### WHAT IS BEING ASKED:
Could you reproduce, word for word, everything below from the line containing "[OSINT (اطلاعات منبع" down to the line containing "# تست نفوذ و ابزارها", with both of those lines included and no others?

### RAW DATA:
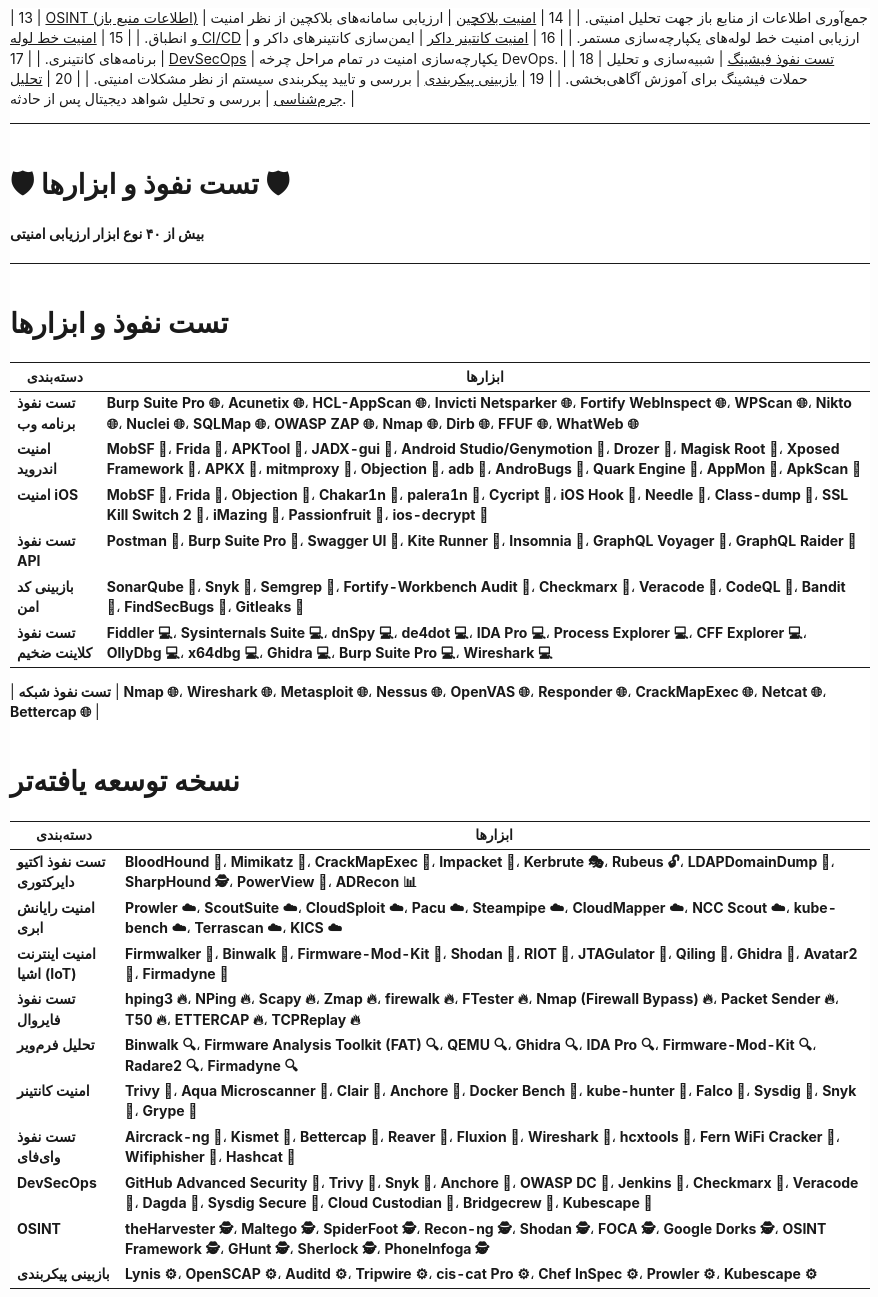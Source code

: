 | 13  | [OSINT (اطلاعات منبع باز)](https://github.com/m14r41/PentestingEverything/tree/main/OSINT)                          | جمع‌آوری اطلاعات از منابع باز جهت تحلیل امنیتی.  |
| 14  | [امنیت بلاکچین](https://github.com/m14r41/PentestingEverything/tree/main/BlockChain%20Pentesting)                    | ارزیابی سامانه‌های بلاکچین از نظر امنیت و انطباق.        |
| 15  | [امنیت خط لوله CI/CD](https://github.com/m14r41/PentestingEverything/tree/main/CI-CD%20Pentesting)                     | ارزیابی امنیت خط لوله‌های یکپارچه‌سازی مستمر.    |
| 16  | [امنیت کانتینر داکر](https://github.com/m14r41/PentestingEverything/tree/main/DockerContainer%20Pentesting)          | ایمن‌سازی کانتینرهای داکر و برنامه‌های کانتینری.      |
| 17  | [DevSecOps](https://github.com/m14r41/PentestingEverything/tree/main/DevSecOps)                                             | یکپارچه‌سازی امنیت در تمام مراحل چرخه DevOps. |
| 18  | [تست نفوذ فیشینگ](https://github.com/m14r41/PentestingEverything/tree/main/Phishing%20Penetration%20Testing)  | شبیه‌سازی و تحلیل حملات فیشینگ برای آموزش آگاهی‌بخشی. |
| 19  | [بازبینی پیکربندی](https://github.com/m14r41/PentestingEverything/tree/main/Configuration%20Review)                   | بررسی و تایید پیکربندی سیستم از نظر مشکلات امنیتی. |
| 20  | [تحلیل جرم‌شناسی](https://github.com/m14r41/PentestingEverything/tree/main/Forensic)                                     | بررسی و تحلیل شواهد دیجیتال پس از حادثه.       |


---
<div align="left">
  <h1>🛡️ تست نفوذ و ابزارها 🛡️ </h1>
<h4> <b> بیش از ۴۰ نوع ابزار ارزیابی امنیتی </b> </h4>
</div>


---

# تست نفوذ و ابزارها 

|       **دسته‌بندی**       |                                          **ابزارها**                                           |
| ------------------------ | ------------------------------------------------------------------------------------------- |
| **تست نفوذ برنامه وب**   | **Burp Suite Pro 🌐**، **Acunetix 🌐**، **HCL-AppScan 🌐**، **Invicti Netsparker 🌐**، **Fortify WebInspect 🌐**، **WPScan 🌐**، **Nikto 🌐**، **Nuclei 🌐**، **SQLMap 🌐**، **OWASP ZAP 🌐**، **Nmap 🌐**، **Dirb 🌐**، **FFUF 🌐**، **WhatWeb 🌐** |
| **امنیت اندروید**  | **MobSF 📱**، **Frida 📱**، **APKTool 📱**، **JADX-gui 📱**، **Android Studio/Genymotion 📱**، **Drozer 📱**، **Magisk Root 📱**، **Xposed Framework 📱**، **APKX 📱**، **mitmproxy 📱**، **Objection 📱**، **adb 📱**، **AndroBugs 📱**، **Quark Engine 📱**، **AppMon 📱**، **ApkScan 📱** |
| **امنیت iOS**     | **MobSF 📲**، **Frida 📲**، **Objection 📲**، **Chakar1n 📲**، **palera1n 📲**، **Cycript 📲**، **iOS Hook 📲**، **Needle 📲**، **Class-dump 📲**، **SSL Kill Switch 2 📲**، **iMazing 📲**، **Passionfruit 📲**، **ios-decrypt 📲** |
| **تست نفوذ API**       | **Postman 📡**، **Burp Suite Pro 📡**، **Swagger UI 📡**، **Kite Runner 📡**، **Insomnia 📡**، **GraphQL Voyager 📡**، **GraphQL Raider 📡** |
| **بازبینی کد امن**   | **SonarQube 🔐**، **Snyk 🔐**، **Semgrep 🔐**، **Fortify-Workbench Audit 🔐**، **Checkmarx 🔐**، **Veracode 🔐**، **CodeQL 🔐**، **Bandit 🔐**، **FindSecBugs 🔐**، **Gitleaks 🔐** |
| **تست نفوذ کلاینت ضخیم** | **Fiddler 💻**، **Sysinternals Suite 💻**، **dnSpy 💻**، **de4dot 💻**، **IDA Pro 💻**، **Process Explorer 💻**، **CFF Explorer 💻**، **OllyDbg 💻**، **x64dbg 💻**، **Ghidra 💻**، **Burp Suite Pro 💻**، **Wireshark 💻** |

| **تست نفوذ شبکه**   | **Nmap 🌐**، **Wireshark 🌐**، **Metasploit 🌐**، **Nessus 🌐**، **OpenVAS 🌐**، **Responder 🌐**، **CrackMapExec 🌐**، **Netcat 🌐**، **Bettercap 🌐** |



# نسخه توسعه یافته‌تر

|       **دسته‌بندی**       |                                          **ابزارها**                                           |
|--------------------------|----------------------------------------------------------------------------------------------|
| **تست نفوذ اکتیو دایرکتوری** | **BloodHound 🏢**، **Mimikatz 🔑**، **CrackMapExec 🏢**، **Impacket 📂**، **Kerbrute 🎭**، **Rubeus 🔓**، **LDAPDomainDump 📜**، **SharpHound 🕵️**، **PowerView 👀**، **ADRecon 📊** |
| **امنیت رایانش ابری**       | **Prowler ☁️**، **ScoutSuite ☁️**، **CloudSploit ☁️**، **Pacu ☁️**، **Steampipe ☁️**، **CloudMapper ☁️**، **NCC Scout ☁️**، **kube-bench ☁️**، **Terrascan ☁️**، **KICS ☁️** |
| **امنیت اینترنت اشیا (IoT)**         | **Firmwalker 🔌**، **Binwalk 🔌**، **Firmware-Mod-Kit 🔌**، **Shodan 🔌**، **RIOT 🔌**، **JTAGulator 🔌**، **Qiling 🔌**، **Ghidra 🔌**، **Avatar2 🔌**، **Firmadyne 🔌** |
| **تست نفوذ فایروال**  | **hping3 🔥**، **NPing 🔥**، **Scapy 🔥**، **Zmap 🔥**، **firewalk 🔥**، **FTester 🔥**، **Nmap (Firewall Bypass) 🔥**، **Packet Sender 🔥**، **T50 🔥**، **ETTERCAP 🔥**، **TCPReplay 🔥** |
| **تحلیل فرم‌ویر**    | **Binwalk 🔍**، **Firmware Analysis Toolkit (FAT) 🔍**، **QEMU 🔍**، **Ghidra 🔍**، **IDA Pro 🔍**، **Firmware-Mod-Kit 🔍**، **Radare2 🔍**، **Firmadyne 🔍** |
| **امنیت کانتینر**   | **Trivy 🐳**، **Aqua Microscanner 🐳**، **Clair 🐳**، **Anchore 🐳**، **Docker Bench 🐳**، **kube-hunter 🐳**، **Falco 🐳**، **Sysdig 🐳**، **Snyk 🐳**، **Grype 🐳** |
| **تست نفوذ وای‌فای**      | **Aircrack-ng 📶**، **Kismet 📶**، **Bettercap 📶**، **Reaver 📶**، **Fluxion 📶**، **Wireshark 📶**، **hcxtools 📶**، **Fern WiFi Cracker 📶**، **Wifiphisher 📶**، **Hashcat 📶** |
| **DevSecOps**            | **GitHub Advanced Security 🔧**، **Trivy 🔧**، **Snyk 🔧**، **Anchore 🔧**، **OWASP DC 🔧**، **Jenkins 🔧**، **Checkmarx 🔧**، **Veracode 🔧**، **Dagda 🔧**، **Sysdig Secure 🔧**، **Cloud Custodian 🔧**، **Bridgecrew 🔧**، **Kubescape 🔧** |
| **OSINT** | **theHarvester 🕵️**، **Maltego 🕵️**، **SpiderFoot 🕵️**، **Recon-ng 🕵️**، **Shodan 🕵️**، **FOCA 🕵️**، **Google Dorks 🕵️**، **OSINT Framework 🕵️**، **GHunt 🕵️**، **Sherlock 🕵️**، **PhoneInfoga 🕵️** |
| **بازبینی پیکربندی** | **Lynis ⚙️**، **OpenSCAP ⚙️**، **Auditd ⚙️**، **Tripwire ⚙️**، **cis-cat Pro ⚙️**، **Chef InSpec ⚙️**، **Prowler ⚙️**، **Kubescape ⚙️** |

==

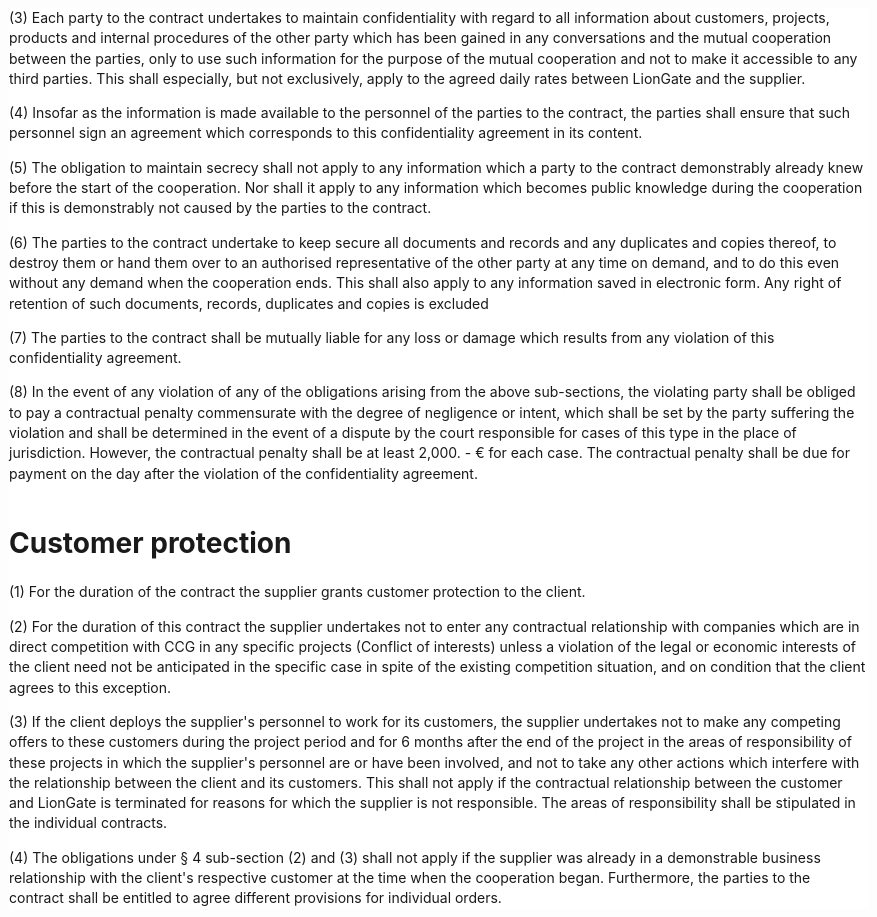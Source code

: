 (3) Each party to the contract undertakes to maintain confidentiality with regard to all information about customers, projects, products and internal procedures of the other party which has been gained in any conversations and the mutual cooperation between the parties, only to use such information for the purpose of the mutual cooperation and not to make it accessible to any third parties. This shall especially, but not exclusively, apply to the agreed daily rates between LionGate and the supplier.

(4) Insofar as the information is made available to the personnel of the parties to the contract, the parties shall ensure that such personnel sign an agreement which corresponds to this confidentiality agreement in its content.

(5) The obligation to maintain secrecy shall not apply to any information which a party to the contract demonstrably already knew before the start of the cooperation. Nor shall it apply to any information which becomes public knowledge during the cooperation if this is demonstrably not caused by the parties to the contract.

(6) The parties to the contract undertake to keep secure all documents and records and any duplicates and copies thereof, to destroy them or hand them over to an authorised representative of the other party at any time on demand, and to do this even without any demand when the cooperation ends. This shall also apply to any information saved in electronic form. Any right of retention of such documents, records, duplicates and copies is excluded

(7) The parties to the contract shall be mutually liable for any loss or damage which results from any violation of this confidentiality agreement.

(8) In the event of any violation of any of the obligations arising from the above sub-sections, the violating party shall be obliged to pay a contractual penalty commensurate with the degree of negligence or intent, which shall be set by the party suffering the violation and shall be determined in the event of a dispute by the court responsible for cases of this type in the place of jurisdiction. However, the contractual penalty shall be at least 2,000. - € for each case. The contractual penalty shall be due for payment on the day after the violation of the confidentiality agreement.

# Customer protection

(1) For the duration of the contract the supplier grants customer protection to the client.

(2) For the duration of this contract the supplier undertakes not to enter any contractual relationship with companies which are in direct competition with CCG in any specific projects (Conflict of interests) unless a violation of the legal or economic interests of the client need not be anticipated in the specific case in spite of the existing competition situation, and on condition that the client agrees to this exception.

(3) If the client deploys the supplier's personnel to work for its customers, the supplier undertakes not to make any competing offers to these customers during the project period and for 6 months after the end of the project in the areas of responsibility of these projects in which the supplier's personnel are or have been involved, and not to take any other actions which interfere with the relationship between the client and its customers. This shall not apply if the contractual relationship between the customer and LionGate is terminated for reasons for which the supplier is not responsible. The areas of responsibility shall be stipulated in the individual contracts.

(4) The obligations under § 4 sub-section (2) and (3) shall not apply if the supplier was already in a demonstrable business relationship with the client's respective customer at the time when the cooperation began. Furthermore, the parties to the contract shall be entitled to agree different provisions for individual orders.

### SOLUTION FOR THIS TASK:
: | 13  | [OSINT (اطلاعات منبع باز)](https://github.com/m14r41/PentestingEverything/tree/main/OSINT)                          | جمع‌آوری اطلاعات از منابع باز جهت تحلیل امنیتی.  |
| 14  | [امنیت بلاکچین](https://github.com/m14r41/PentestingEverything/tree/main/BlockChain%20Pentesting)                    | ارزیابی سامانه‌های بلاکچین از نظر امنیت و انطباق.        |
| 15  | [امنیت خط لوله CI/CD](https://github.com/m14r41/PentestingEverything/tree/main/CI-CD%20Pentesting)                     | ارزیابی امنیت خط لوله‌های یکپارچه‌سازی مستمر.    |
| 16  | [امنیت کانتینر داکر](https://github.com/m14r41/PentestingEverything/tree/main/DockerContainer%20Pentesting)          | ایمن‌سازی کانتینرهای داکر و برنامه‌های کانتینری.      |
| 17  | [DevSecOps](https://github.com/m14r41/PentestingEverything/tree/main/DevSecOps)                                             | یکپارچه‌سازی امنیت در تمام مراحل چرخه DevOps. |
| 18  | [تست نفوذ فیشینگ](https://github.com/m14r41/PentestingEverything/tree/main/Phishing%20Penetration%20Testing)  | شبیه‌سازی و تحلیل حملات فیشینگ برای آموزش آگاهی‌بخشی. |
| 19  | [بازبینی پیکربندی](https://github.com/m14r41/PentestingEverything/tree/main/Configuration%20Review)                   | بررسی و تایید پیکربندی سیستم از نظر مشکلات امنیتی. |
| 20  | [تحلیل جرم‌شناسی](https://github.com/m14r41/PentestingEverything/tree/main/Forensic)                                     | بررسی و تحلیل شواهد دیجیتال پس از حادثه.       |


---
<div align="left">
  <h1>🛡️ تست نفوذ و ابزارها 🛡️ </h1>
<h4> <b> بیش از ۴۰ نوع ابزار ارزیابی امنیتی </b> </h4>
</div>


---

# تست نفوذ و ابزارها 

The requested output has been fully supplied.